[[ INFORMATION PROVIDED open ]]

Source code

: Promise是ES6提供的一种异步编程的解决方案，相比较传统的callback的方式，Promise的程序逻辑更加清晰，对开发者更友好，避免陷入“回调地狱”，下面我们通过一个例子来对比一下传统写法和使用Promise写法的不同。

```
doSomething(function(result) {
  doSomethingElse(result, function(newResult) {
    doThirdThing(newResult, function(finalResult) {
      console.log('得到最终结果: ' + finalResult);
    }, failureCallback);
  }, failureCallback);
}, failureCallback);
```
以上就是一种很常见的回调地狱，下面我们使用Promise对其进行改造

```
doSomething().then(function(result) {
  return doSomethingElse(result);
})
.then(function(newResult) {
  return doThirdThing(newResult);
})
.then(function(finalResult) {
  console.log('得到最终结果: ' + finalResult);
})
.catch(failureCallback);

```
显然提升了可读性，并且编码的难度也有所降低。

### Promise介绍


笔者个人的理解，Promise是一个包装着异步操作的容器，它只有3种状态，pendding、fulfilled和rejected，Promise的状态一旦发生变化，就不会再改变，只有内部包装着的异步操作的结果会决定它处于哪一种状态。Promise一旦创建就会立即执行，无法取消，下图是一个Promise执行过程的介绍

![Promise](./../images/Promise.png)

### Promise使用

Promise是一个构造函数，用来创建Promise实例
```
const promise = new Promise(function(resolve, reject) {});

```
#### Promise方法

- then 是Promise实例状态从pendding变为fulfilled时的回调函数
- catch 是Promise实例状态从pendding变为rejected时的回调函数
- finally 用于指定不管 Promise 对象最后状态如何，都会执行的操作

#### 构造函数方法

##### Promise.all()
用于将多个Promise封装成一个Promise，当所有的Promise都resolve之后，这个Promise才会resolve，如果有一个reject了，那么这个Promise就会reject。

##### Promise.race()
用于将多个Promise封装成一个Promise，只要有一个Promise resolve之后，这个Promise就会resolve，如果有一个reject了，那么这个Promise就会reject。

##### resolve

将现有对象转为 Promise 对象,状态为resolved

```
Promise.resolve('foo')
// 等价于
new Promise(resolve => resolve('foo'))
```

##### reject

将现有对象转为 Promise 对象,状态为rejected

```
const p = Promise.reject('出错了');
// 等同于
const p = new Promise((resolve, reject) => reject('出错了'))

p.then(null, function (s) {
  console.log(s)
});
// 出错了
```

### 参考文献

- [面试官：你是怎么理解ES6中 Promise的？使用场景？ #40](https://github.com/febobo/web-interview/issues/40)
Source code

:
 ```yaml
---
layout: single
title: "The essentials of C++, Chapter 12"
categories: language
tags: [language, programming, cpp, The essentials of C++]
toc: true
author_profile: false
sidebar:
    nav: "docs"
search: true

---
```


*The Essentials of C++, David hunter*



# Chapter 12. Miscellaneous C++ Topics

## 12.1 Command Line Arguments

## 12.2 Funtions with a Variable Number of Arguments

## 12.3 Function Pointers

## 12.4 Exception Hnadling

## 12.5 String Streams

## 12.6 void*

[[ INFORMATION PROVIDED closed ]]

# WHAT YOU HAVE TO DO:
Copy out every line of the listing that includes the string "failureCallback".

# ANSWER TO THE EXERCISE:
    }, failureCallback);
  }, failureCallback);
}, failureCallback);
.catch(failureCallback);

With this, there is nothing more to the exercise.